## RECORDED INFORMATION
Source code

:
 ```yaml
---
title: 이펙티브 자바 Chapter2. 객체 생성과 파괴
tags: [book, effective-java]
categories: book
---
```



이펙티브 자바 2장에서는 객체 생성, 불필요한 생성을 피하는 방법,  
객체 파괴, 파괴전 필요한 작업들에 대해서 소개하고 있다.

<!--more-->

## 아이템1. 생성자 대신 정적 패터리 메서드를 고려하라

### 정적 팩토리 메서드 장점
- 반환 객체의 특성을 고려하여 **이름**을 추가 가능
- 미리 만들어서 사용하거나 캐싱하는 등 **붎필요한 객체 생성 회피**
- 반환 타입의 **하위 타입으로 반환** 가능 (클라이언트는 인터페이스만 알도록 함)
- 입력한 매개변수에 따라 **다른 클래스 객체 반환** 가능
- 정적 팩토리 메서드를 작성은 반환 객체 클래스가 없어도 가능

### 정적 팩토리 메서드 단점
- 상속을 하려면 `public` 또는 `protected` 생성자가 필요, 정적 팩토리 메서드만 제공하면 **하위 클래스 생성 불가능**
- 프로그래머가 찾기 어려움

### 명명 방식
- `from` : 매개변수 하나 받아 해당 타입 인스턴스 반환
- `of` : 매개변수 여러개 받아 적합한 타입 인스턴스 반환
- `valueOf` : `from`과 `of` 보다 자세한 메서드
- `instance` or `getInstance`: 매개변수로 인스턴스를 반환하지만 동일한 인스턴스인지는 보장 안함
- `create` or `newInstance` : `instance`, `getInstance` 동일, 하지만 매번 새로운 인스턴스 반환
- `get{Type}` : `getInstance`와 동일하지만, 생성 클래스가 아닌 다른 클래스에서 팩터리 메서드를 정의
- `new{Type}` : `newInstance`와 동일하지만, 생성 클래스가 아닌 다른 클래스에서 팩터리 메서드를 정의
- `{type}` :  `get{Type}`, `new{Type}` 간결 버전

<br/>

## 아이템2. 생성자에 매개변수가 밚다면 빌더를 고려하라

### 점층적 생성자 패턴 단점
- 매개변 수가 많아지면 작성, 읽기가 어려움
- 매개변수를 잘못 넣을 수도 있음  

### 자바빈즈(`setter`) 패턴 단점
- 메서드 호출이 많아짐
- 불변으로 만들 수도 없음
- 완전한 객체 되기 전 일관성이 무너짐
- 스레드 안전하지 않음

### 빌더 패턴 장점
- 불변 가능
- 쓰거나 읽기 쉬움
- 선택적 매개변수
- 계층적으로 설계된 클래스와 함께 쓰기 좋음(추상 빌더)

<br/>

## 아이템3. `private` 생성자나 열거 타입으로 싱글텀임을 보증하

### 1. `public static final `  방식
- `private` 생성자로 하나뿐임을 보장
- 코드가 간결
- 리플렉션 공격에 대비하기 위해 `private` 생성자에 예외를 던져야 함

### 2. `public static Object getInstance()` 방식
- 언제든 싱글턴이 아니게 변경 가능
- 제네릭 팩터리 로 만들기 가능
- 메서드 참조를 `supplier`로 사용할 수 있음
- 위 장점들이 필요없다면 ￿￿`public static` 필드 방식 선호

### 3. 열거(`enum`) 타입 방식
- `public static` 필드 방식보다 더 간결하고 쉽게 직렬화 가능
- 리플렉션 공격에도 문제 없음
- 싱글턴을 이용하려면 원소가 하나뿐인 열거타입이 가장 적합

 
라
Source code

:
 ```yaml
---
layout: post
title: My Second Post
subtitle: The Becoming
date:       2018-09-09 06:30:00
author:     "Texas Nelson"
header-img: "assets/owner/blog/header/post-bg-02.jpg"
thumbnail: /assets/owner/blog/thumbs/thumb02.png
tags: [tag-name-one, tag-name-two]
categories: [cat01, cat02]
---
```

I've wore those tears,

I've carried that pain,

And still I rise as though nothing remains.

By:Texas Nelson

## WHAT THE EXERCISE ASKS
Find "public" in the data above. Report each line where it appears.

## WRITTEN SOLUTION
- 상속을 하려면 `public` 또는 `protected` 생성자가 필요, 정적 팩토리 메서드만 제공하면 **하위 클래스 생성 불가능**
### 1. `public static final `  방식
### 2. `public static Object getInstance()` 방식
- 위 장점들이 필요없다면 ￿￿`public static` 필드 방식 선호
- `public static` 필드 방식보다 더 간결하고 쉽게 직렬화 가능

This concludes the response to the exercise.